What the task asks: Set down the material in full. Keep every line exactly as it is.
★ ★ ★
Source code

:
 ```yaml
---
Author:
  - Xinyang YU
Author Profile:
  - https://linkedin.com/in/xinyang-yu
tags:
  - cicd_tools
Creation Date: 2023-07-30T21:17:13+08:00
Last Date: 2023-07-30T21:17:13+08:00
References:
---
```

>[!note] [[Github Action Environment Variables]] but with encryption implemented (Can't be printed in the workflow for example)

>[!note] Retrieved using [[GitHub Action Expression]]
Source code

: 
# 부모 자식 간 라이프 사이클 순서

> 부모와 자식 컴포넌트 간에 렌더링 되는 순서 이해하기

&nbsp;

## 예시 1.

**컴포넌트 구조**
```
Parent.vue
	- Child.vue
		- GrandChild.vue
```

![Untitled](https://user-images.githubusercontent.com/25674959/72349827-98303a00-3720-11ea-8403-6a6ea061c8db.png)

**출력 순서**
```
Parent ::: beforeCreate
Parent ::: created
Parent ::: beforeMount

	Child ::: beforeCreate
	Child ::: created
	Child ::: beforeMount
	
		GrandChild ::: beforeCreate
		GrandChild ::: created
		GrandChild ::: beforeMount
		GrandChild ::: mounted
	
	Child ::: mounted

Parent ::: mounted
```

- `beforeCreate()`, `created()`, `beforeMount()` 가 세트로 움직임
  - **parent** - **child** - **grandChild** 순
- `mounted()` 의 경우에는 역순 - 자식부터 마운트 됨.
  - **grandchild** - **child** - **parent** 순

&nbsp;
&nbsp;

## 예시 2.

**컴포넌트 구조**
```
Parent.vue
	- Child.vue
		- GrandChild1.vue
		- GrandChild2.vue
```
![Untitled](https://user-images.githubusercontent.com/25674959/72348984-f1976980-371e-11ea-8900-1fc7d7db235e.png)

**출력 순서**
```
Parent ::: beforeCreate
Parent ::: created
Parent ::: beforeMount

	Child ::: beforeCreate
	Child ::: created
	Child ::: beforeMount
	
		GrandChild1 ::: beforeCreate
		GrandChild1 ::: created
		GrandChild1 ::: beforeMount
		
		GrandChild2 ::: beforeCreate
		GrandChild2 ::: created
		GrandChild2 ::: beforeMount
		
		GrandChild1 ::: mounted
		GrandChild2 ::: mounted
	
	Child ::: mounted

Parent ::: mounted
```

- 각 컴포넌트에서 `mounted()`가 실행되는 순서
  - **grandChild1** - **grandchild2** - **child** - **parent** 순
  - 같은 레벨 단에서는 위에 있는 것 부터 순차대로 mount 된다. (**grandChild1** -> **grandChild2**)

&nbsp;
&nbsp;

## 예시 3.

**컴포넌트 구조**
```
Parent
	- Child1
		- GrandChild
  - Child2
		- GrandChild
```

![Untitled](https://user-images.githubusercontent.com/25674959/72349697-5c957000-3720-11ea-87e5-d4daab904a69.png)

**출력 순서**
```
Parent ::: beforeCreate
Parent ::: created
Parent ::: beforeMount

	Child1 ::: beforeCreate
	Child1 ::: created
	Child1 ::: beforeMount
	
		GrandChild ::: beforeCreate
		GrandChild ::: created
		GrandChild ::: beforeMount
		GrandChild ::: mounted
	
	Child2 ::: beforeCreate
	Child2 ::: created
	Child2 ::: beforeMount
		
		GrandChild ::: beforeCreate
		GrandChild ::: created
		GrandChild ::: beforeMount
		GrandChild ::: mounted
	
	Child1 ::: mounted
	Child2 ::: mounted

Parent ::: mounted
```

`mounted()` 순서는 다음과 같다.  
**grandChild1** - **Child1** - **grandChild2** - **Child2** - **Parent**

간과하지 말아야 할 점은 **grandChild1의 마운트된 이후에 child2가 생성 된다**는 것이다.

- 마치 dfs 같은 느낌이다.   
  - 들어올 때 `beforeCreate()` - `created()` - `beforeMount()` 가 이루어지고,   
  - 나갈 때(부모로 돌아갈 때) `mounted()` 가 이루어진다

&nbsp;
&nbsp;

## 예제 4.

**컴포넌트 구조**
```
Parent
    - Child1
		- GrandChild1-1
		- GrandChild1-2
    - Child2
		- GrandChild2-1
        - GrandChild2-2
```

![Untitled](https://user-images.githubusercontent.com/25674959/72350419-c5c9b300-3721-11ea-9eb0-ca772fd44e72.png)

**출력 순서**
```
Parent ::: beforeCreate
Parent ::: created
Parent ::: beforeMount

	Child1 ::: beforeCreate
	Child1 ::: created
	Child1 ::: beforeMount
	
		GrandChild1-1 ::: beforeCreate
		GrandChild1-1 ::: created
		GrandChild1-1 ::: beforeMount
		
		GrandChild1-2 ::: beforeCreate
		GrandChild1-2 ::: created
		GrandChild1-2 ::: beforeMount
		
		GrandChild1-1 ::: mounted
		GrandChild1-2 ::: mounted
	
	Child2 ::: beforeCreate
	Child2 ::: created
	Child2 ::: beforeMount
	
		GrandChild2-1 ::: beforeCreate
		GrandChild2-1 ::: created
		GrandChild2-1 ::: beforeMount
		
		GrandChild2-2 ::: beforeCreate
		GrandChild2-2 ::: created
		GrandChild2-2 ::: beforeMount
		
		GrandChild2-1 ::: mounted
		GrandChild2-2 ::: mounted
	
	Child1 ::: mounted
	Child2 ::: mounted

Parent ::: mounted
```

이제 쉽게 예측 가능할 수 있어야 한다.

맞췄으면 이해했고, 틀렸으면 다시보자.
★ ★ ★
The completed task:
Source code

:
 ```yaml
---
Author:
  - Xinyang YU
Author Profile:
  - https://linkedin.com/in/xinyang-yu
tags:
  - cicd_tools
Creation Date: 2023-07-30T21:17:13+08:00
Last Date: 2023-07-30T21:17:13+08:00
References:
---
```

>[!note] [[Github Action Environment Variables]] but with encryption implemented (Can't be printed in the workflow for example)

>[!note] Retrieved using [[GitHub Action Expression]]
Source code

: 
# 부모 자식 간 라이프 사이클 순서

> 부모와 자식 컴포넌트 간에 렌더링 되는 순서 이해하기

&nbsp;

## 예시 1.

**컴포넌트 구조**
```
Parent.vue
	- Child.vue
		- GrandChild.vue
```

![Untitled](https://user-images.githubusercontent.com/25674959/72349827-98303a00-3720-11ea-8403-6a6ea061c8db.png)

**출력 순서**
```
Parent ::: beforeCreate
Parent ::: created
Parent ::: beforeMount

	Child ::: beforeCreate
	Child ::: created
	Child ::: beforeMount
	
		GrandChild ::: beforeCreate
		GrandChild ::: created
		GrandChild ::: beforeMount
		GrandChild ::: mounted
	
	Child ::: mounted

Parent ::: mounted
```

- `beforeCreate()`, `created()`, `beforeMount()` 가 세트로 움직임
  - **parent** - **child** - **grandChild** 순
- `mounted()` 의 경우에는 역순 - 자식부터 마운트 됨.
  - **grandchild** - **child** - **parent** 순

&nbsp;
&nbsp;

## 예시 2.

**컴포넌트 구조**
```
Parent.vue
	- Child.vue
		- GrandChild1.vue
		- GrandChild2.vue
```
![Untitled](https://user-images.githubusercontent.com/25674959/72348984-f1976980-371e-11ea-8900-1fc7d7db235e.png)

**출력 순서**
```
Parent ::: beforeCreate
Parent ::: created
Parent ::: beforeMount

	Child ::: beforeCreate
	Child ::: created
	Child ::: beforeMount
	
		GrandChild1 ::: beforeCreate
		GrandChild1 ::: created
		GrandChild1 ::: beforeMount
		
		GrandChild2 ::: beforeCreate
		GrandChild2 ::: created
		GrandChild2 ::: beforeMount
		
		GrandChild1 ::: mounted
		GrandChild2 ::: mounted
	
	Child ::: mounted

Parent ::: mounted
```

- 각 컴포넌트에서 `mounted()`가 실행되는 순서
  - **grandChild1** - **grandchild2** - **child** - **parent** 순
  - 같은 레벨 단에서는 위에 있는 것 부터 순차대로 mount 된다. (**grandChild1** -> **grandChild2**)

&nbsp;
&nbsp;

## 예시 3.

**컴포넌트 구조**
```
Parent
	- Child1
		- GrandChild
  - Child2
		- GrandChild
```

![Untitled](https://user-images.githubusercontent.com/25674959/72349697-5c957000-3720-11ea-87e5-d4daab904a69.png)

**출력 순서**
```
Parent ::: beforeCreate
Parent ::: created
Parent ::: beforeMount

	Child1 ::: beforeCreate
	Child1 ::: created
	Child1 ::: beforeMount
	
		GrandChild ::: beforeCreate
		GrandChild ::: created
		GrandChild ::: beforeMount
		GrandChild ::: mounted
	
	Child2 ::: beforeCreate
	Child2 ::: created
	Child2 ::: beforeMount
		
		GrandChild ::: beforeCreate
		GrandChild ::: created
		GrandChild ::: beforeMount
		GrandChild ::: mounted
	
	Child1 ::: mounted
	Child2 ::: mounted

Parent ::: mounted
```

`mounted()` 순서는 다음과 같다.  
**grandChild1** - **Child1** - **grandChild2** - **Child2** - **Parent**

간과하지 말아야 할 점은 **grandChild1의 마운트된 이후에 child2가 생성 된다**는 것이다.

- 마치 dfs 같은 느낌이다.   
  - 들어올 때 `beforeCreate()` - `created()` - `beforeMount()` 가 이루어지고,   
  - 나갈 때(부모로 돌아갈 때) `mounted()` 가 이루어진다

&nbsp;
&nbsp;

## 예제 4.

**컴포넌트 구조**
```
Parent
    - Child1
		- GrandChild1-1
		- GrandChild1-2
    - Child2
		- GrandChild2-1
        - GrandChild2-2
```

![Untitled](https://user-images.githubusercontent.com/25674959/72350419-c5c9b300-3721-11ea-9eb0-ca772fd44e72.png)

**출력 순서**
```
Parent ::: beforeCreate
Parent ::: created
Parent ::: beforeMount

	Child1 ::: beforeCreate
	Child1 ::: created
	Child1 ::: beforeMount
	
		GrandChild1-1 ::: beforeCreate
		GrandChild1-1 ::: created
		GrandChild1-1 ::: beforeMount
		
		GrandChild1-2 ::: beforeCreate
		GrandChild1-2 ::: created
		GrandChild1-2 ::: beforeMount
		
		GrandChild1-1 ::: mounted
		GrandChild1-2 ::: mounted
	
	Child2 ::: beforeCreate
	Child2 ::: created
	Child2 ::: beforeMount
	
		GrandChild2-1 ::: beforeCreate
		GrandChild2-1 ::: created
		GrandChild2-1 ::: beforeMount
		
		GrandChild2-2 ::: beforeCreate
		GrandChild2-2 ::: created
		GrandChild2-2 ::: beforeMount
		
		GrandChild2-1 ::: mounted
		GrandChild2-2 ::: mounted
	
	Child1 ::: mounted
	Child2 ::: mounted

Parent ::: mounted
```

이제 쉽게 예측 가능할 수 있어야 한다.

맞췄으면 이해했고, 틀렸으면 다시보자.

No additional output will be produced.